En otras palabras, el Barça era el Madrid. El pasado no siempre es como nos lo cuentan.
La vía Laporta fue más previsible y a la vez más contundente: vendió ilusión aunque no pudiera pagarla. Hizo una oferta al Manchester United por su estrella, David Beckham, y el club inglés anunció públicamente que la aceptaba. Estamos hablando de los tiempos en los que Beckham daba título incluso a películas indias. Por supuesto, los dos sabían que aquello no iba a ningún lado: el matrimonio “spice” ya estaba mirando casas en Madrid y tenía colegio para sus hijos. De hecho, cuando le quisieron preguntar, él dejó muy claro que, con el Barcelona, no tenía nada de nada.
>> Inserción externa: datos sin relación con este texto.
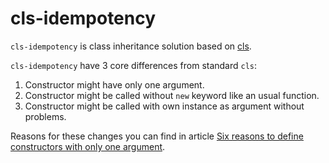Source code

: # cls-idempotency

`cls-idempotency` is class inheritance solution based on [cls](https://github.com/benjamn/cls).

`cls-idempotency` have 3 core differences from standard `cls`:

1. Constructor might have only one argument.
2. Constructor might be called without `new` keyword like an usual function.
3. Constructor might be called with own instance as argument without problems.

Reasons for these changes you can find in article
[Six reasons to define constructors with only one argument](http://gcanti.github.io/2014/09/25/six-reasons-to-define-constructors-with-only-one-argument.html).
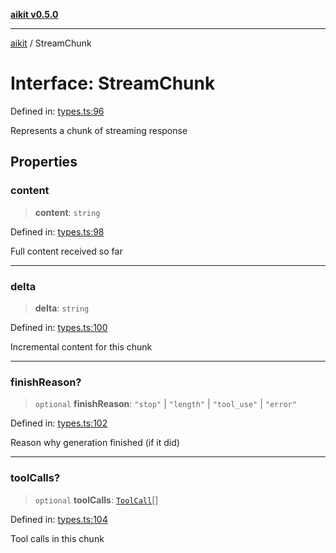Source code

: [**aikit v0.5.0**](../README.md)

***

[aikit](../README.md) / StreamChunk

# Interface: StreamChunk

Defined in: [types.ts:96](https://github.com/chinmaymk/aikit/blob/main/src/types.ts#L96)

Represents a chunk of streaming response

## Properties

### content

> **content**: `string`

Defined in: [types.ts:98](https://github.com/chinmaymk/aikit/blob/main/src/types.ts#L98)

Full content received so far

***

### delta

> **delta**: `string`

Defined in: [types.ts:100](https://github.com/chinmaymk/aikit/blob/main/src/types.ts#L100)

Incremental content for this chunk

***

### finishReason?

> `optional` **finishReason**: `"stop"` \| `"length"` \| `"tool_use"` \| `"error"`

Defined in: [types.ts:102](https://github.com/chinmaymk/aikit/blob/main/src/types.ts#L102)

Reason why generation finished (if it did)

***

### toolCalls?

> `optional` **toolCalls**: [`ToolCall`](ToolCall.md)[]

Defined in: [types.ts:104](https://github.com/chinmaymk/aikit/blob/main/src/types.ts#L104)

Tool calls in this chunk
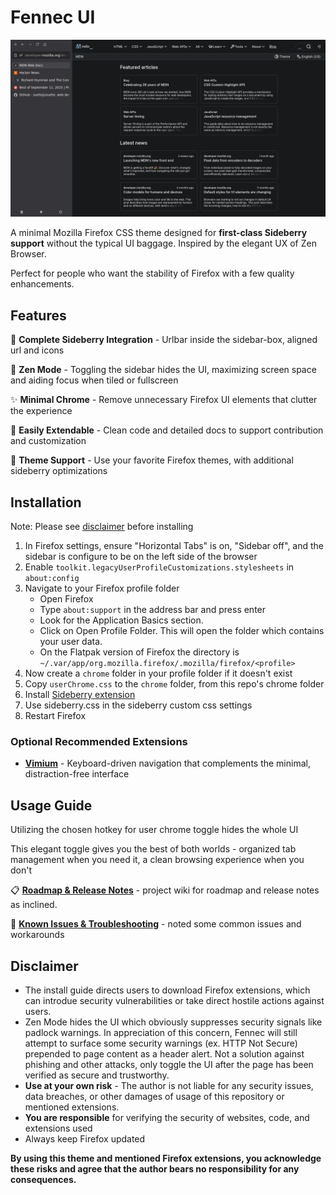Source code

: # Fennec UI
![Demo Screenshot](demo.png)

A minimal Mozilla Firefox CSS theme designed for **first-class Sideberry support** without the typical UI baggage. Inspired by the elegant UX of Zen Browser.

Perfect for people who want the stability of Firefox with a few quality enhancements.

## Features

🔗 **Complete Sideberry Integration** - Urlbar inside the sidebar-box, aligned url and icons

🧘 **Zen Mode** - Toggling the sidebar hides the UI, maximizing screen space and aiding focus when tiled or fullscreen

✨ **Minimal Chrome** - Remove unnecessary Firefox UI elements that clutter the experience  

🔧 **Easily Extendable** - Clean code and detailed docs to support contribution and customization

🎨 **Theme Support** - Use your favorite Firefox themes, with additional sideberry optimizations

## Installation

Note: Please see [disclaimer](#disclaimer) before installing

1. In Firefox settings, ensure "Horizontal Tabs" is on, "Sidebar off", and the sidebar is configure to be on the left side of the browser
2. Enable `toolkit.legacyUserProfileCustomizations.stylesheets` in `about:config`
3. Navigate to your Firefox profile folder
   - Open Firefox
   - Type `about:support` in the address bar and press enter
   - Look for the Application Basics section.
   - Click on Open Profile Folder. This will open the folder which contains your user data.
   - On the Flatpak version of Firefox the directory is `~/.var/app/org.mozilla.firefox/.mozilla/firefox/<profile>`
4. Now create a `chrome` folder in your profile folder if it doesn't exist
5. Copy `userChrome.css` to the `chrome` folder, from this repo's chrome folder
6. Install [Sideberry extension](https://addons.mozilla.org/en-US/firefox/addon/sidebery/)
7. Use sideberry.css in the sideberry custom css settings
8. Restart Firefox

### Optional Recommended Extensions
- **[Vimium](https://addons.mozilla.org/en-US/firefox/addon/vimium-ff/)** - Keyboard-driven navigation that complements the minimal, distraction-free interface

## Usage Guide

Utilizing the chosen hotkey for user chrome toggle hides the whole UI

This elegant toggle gives you the best of both worlds - organized tab management when you need it, a clean browsing experience when you don't

📋 **[Roadmap & Release Notes](https://github.com/tompassarelli/fennec-css/wiki)** - project wiki for roadmap and release notes as inclined.

👾 **[Known Issues & Troubleshooting](https://github.com/tompassarelli/fennec-ui/wiki/Troubleshooting)** - noted some common issues and workarounds 

## Disclaimer

- The install guide directs users to download Firefox extensions, which can introdue security vulnerabilities or take direct hostile actions against users. 
- Zen Mode hides the UI which obviously suppresses security signals like padlock warnings. In appreciation of this concern, Fennec will still attempt to surface some security warnings (ex. HTTP Not Secure) prepended to page content as a header alert. Not a solution against phishing and other attacks, only toggle the UI after the page has been verified as secure and trustworthy.
- **Use at your own risk** - The author is not liable for any security issues, data breaches, or other damages of usage of this repository or mentioned extensions.
- **You are responsible** for verifying the security of websites, code, and extensions used
- Always keep Firefox updated

**By using this theme and mentioned Firefox extensions, you acknowledge these risks and agree that the author bears no responsibility for any consequences.**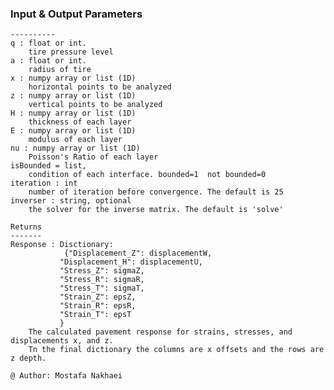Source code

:   ### Input & Output Parameters
    ----------
    q : float or int.
        tire pressure level
    a : float or int.
        radius of tire
    x : numpy array or list (1D)
        horizontal points to be analyzed
    z : numpy array or list (1D)
        vertical points to be analyzed
    H : numpy array or list (1D)
        thickness of each layer
    E : numpy array or list (1D)
        modulus of each layer
    nu : numpy array or list (1D)
        Poisson's Ratio of each layer
    isBounded = list,
        condition of each interface. bounded=1  not bounded=0
    iteration : int
        number of iteration before convergence. The default is 25
    inverser : string, optional
        the solver for the inverse matrix. The default is 'solve'

    Returns
    -------
    Response : Disctionary:
                {"Displacement_Z": displacementW, 
               "Displacement_H": displacementU,
               "Stress_Z": sigmaZ,
               "Stress_R": sigmaR,
               "Stress_T": sigmaT,
               "Strain_Z": epsZ,
               "Strain_R": epsR,
               "Strain_T": epsT
               }
        The calculated pavement response for strains, stresses, and displacements x, and z.
        Tn the final dictionary the columns are x offsets and the rows are z depth.
        
    @ Author: Mostafa Nakhaei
El jugador quedaba así en medio de dos intereses que nada tenían que ver con su futuro: al aceptar la oferta de Laporta, el United obligaba al Madrid a pagar más por un traspaso que consideraba hecho y a su vez el precandidato comía terreno a los favoritos en todas las encuestas y se daba su propio baño de titulares. En perspectiva, aquel proyecto de Laporta era un inmenso castillo en el aire, basado en su historial de protesta constante contra el nuñismo –los años de L’Elefant Blau- y la cara de niños buenos y aplicados de su junta directiva, los Rosell y compañía. Cualquiera de ellos hubiera arrasado en El aprendiz. Que todo saliera tan rematadamente bien es una de esas casualidades mágicas que solo da el deporte y la contabilidad del gobierno griego.
El caso es que, como ya saben, llegó el día de las elecciones y Laporta ganó. Entonces, fue una enorme sorpresa. Bassat reconoció su derrota y Guardiola se marchó a Qatar a seguir esperando su oportunidad. Beckham no llegó nunca, por supuesto. En su lugar, el nuevo presidente apostó por un tal Ronaldinho, avalado por Sandrusco, y que venía picado después de que el Madrid descartara a última hora su fichaje cuando el Marca ya lo daba por hecho.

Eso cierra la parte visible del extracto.